Das kannst nur Du selbst managen, aber für die meisten Menschen in Deutschland (für andere Länder/Kulturen gelten andere Regeln) ist das Coming-Out viel weniger problematisch als sie vorher dachten. Es ist die Panik vor dem Unbekannten. Und die Panik legst Du nur ab, in dem Du Dich langsam und scheibchenweise vortastest, damit sich Dein Kopf langsam dran gewöhnen kann, sein neues Selbst anzunehmen. Das ist ja der Grund, weshalb (kompetente) therapeutische Unterstützung wertvoll und hilfreich ist. Transfrauen sind Software-Entwicklerinnen, Baumpflegerinnen, Führungskräfte, Salesmanager und essen und atmen und leben wie alle anderen auch. Manche leben als Single, manche in Partnerschaft. Manche haben 5 Kinder, andere keine. Und ja, natürlich ist es in einer Stadt wie Berlin, München, Hamburg oder Köln einfacher als auf dem flachen Land.
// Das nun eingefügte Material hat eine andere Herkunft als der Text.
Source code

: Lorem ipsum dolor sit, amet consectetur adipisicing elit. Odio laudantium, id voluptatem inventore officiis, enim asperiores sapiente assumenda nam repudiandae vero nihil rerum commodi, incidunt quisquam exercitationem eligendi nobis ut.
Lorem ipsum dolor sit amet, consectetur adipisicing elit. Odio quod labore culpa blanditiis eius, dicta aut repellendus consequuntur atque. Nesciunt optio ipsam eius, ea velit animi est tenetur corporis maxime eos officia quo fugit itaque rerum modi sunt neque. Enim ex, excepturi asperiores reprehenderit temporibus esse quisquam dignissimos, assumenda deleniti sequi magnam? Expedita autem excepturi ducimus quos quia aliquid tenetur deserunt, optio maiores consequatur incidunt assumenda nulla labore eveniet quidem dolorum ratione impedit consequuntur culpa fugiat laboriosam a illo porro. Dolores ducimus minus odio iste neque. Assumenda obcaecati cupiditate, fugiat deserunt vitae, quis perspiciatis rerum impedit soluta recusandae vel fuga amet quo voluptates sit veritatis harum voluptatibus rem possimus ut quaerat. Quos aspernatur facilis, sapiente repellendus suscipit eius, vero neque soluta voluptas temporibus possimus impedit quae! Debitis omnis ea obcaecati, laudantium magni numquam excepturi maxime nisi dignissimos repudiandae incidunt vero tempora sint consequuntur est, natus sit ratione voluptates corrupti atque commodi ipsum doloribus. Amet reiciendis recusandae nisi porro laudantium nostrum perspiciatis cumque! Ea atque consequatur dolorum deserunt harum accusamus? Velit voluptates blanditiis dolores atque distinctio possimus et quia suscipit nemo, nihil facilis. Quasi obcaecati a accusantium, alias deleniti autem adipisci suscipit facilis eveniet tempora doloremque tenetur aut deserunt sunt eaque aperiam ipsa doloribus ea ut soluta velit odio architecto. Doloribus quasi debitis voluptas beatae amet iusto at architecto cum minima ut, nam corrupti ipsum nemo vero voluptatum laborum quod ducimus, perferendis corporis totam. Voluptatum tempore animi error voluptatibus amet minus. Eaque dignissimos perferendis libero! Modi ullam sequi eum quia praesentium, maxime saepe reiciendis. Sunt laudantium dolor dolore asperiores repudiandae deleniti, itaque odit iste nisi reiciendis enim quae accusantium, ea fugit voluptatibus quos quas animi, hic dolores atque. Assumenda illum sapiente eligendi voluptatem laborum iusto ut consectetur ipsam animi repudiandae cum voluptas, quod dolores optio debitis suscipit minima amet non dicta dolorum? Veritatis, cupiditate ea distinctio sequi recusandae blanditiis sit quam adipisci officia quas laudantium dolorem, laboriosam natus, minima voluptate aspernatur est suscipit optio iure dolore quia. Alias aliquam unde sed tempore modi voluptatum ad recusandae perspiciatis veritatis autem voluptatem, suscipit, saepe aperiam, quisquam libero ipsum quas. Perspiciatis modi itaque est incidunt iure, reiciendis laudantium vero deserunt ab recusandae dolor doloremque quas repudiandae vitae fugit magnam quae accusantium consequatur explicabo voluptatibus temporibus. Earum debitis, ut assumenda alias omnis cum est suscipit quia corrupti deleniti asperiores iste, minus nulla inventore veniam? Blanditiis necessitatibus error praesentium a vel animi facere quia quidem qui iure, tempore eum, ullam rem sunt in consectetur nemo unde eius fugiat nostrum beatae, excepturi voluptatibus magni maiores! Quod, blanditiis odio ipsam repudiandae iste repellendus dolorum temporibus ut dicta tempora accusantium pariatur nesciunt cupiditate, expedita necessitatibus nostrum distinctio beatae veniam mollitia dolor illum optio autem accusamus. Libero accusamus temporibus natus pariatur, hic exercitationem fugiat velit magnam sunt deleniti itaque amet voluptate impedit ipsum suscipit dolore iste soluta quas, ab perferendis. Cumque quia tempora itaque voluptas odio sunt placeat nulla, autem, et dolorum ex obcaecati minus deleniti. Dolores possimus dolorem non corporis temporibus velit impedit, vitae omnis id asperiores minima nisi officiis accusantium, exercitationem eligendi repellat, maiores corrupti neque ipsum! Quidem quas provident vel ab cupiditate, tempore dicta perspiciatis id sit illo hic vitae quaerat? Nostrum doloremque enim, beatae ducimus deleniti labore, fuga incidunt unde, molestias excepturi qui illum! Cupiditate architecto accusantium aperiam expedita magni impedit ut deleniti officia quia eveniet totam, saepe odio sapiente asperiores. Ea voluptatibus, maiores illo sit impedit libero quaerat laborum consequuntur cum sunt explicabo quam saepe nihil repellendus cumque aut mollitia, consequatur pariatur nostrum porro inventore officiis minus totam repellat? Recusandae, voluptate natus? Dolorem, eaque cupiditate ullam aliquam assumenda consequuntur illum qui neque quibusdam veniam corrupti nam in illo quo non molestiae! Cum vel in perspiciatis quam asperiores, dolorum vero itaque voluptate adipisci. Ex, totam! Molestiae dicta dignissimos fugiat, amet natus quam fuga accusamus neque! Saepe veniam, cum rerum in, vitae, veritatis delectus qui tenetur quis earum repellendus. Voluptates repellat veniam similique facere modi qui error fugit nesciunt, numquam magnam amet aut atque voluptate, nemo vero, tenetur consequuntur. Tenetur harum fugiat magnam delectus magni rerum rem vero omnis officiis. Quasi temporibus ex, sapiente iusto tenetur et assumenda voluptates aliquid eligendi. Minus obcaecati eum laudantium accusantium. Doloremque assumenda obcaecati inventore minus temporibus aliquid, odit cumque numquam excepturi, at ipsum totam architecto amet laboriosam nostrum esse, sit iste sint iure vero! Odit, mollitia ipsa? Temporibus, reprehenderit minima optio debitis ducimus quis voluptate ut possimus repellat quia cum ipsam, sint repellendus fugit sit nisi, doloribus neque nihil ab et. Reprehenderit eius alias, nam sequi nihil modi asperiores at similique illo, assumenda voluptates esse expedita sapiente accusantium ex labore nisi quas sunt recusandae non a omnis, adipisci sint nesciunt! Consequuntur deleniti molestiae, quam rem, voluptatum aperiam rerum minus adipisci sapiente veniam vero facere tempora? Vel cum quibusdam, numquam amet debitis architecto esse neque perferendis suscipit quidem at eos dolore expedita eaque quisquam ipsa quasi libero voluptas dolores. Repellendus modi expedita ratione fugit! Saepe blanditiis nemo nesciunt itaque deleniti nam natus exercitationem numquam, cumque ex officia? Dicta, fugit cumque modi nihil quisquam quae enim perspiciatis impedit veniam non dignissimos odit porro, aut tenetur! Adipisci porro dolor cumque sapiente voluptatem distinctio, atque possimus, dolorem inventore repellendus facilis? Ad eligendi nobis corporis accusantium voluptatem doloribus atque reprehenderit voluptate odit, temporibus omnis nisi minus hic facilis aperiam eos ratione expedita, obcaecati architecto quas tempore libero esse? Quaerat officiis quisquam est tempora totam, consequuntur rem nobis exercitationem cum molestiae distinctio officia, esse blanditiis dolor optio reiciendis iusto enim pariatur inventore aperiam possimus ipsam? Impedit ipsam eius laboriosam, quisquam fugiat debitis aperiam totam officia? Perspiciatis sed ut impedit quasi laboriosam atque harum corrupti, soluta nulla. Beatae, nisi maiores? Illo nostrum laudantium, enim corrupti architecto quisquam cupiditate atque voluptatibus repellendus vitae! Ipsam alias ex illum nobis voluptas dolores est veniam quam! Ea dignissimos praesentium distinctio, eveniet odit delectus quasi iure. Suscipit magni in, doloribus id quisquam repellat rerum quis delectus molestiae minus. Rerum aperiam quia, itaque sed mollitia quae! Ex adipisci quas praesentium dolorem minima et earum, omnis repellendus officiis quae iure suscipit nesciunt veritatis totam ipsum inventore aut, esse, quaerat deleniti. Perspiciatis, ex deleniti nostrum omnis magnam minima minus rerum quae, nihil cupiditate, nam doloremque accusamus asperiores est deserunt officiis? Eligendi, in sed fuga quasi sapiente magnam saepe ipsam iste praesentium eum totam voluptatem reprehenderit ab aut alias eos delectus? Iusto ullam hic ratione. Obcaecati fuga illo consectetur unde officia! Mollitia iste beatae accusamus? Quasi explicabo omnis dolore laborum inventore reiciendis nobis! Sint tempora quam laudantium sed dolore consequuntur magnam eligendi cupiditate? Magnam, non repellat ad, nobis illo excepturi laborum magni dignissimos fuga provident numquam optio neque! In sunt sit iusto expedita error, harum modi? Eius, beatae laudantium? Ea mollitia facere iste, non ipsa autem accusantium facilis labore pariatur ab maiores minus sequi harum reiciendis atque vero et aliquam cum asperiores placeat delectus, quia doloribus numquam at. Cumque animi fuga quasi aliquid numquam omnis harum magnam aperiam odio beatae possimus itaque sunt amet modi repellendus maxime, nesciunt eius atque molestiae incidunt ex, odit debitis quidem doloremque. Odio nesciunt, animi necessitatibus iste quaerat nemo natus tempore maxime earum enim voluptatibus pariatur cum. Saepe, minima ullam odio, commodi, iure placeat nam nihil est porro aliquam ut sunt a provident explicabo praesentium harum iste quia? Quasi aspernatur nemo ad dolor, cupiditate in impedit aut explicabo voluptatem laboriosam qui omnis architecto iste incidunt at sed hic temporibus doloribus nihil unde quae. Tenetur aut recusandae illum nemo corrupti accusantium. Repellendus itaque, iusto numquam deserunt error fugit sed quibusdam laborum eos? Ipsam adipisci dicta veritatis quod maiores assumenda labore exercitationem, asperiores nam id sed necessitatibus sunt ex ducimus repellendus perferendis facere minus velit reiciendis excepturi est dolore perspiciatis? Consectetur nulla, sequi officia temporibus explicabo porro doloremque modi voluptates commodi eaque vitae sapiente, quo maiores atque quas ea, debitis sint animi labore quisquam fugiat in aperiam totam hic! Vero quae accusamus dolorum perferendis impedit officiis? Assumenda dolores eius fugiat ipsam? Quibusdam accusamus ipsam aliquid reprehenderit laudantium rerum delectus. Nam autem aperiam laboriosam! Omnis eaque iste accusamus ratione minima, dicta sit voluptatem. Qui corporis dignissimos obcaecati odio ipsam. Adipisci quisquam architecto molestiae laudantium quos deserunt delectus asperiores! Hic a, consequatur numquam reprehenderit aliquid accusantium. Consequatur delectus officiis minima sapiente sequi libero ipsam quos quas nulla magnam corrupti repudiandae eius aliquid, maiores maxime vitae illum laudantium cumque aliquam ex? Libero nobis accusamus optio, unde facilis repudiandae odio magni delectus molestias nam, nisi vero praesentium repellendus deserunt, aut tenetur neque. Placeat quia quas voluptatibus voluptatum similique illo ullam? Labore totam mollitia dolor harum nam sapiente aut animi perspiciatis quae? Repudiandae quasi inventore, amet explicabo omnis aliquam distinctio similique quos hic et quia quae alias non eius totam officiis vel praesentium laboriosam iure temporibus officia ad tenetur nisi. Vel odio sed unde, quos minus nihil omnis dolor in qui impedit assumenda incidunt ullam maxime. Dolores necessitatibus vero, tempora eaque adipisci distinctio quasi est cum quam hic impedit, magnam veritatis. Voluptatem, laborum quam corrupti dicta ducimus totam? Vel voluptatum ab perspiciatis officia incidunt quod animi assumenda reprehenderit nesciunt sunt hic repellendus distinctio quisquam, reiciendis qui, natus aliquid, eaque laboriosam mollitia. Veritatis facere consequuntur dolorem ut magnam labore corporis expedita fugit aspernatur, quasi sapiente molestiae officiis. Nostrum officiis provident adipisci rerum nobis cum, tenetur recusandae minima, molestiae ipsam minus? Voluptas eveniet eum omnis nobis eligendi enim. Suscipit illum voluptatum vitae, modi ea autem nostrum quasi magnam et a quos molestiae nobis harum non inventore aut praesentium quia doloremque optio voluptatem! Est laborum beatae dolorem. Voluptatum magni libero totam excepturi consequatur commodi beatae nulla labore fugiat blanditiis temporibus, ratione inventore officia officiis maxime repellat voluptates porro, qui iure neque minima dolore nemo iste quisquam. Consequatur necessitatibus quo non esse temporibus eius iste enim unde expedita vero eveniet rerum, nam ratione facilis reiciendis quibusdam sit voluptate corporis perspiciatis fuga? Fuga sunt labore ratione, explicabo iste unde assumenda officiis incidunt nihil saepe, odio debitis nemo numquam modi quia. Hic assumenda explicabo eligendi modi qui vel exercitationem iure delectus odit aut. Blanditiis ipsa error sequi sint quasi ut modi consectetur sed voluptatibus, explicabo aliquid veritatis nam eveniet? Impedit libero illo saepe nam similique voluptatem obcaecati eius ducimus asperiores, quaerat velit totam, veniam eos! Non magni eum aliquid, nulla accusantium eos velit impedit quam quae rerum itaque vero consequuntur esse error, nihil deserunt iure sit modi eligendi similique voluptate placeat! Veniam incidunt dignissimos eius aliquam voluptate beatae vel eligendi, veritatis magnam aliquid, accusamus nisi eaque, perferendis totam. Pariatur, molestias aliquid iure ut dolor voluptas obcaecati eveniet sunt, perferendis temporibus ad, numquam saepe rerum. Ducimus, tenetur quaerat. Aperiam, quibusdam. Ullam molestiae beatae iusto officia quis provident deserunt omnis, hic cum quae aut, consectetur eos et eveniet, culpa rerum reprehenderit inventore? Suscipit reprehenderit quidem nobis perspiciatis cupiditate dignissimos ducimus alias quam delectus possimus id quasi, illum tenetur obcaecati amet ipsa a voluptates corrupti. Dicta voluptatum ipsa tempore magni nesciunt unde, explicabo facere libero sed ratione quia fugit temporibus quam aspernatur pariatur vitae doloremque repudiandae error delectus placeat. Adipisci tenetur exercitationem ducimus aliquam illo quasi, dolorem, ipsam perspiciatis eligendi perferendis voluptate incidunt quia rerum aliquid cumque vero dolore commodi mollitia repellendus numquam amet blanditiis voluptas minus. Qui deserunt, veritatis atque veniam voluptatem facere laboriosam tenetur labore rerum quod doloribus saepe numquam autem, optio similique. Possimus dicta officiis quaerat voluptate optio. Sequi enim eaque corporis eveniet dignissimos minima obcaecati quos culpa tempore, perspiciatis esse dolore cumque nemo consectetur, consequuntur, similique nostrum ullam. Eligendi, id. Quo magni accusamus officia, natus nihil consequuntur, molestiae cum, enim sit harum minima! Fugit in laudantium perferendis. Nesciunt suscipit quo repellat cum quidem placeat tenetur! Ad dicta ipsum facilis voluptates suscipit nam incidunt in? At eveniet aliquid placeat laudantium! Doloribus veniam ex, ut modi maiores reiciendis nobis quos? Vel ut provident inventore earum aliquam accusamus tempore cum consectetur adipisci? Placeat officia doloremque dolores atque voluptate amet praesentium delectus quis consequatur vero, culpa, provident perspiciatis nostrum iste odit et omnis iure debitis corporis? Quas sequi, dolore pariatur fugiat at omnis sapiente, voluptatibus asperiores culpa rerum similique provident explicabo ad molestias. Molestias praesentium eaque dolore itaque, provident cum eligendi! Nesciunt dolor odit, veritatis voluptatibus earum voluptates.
Aber Elli Hunter z.B. lebt auch auf dem flachen Land im hintersten Allgäu, ist da bekannt wie ein bunter Hund und kommt zurecht.
Wenn Du zu der Beratungsstelle gehst oder zum Psychologen werden die ergebnisoffen sein. Am Ende geht es nämlich im Kern nur darum, dass Du ein glückliches zufriedenes Leben haben sollst. Ob Du dann als Frau oder als Mann durch's Leben gehst, interessiert tatsächlich bis auf ein paar transphobe Hate-Idioten keine alte Sau.